● Your objective
Look through the records below and give the number of lines holding the string "counter", nothing more.

[Dataset entries]
================
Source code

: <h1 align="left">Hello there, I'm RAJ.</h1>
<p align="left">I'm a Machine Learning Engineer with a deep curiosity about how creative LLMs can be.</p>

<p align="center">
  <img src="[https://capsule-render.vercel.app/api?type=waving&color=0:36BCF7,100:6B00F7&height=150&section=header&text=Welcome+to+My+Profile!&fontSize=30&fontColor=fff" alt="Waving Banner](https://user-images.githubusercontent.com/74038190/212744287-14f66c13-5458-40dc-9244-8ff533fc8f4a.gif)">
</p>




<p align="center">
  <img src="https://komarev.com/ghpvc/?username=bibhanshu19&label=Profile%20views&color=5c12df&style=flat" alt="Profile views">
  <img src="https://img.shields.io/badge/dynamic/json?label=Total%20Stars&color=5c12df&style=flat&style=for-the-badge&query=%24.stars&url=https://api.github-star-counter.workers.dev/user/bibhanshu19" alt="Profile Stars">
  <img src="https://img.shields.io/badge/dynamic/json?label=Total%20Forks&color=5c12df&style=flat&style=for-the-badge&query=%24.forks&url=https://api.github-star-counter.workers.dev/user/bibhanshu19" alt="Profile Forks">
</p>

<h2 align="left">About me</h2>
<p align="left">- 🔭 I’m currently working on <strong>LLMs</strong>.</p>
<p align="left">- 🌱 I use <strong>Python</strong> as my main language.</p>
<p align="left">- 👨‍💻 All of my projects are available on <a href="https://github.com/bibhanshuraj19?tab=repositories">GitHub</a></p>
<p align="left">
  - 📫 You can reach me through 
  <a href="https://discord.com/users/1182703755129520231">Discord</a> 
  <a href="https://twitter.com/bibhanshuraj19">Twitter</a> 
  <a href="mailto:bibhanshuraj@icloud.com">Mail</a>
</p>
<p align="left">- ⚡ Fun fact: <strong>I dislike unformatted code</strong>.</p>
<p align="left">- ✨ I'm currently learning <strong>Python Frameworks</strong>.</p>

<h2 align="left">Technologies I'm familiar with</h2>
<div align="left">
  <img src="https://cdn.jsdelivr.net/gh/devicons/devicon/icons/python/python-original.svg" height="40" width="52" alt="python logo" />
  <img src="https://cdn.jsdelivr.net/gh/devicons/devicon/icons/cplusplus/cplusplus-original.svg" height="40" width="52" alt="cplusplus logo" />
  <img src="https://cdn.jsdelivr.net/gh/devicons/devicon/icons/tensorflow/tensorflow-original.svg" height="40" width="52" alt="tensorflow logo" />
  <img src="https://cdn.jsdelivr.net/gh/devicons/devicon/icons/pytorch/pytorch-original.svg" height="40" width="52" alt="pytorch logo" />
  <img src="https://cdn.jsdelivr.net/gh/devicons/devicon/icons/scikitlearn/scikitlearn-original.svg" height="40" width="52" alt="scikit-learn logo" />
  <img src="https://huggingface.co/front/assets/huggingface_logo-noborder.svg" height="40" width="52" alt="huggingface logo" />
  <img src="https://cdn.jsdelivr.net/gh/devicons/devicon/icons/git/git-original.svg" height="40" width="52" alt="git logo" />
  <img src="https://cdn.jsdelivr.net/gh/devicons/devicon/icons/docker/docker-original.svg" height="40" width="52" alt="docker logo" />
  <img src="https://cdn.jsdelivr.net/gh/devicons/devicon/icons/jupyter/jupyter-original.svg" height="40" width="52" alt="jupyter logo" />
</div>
================
● Exercise response
2